Work through the material beneath and count the lines that include "experimental"; the answer is that number alone.
┄┄┄┄┄┄
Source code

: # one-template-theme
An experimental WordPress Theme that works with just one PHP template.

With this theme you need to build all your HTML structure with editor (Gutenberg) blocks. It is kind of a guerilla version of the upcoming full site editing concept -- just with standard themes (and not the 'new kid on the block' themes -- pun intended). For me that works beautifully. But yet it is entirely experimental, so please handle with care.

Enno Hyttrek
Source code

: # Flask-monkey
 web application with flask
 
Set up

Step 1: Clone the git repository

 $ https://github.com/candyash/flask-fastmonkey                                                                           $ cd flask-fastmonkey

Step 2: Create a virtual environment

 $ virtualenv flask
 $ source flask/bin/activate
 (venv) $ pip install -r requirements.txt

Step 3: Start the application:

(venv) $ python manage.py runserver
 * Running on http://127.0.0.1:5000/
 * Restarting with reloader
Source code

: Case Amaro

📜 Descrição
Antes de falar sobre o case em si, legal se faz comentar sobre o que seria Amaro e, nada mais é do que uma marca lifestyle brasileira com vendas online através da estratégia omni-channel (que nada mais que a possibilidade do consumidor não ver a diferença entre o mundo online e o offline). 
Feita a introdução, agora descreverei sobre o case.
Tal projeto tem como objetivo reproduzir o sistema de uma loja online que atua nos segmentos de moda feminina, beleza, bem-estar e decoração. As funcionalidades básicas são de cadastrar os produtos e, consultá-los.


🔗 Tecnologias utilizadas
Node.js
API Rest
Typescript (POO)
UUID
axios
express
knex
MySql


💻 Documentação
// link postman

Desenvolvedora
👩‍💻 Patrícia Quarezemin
┄┄┄┄┄┄
(Solution to the exercise)
2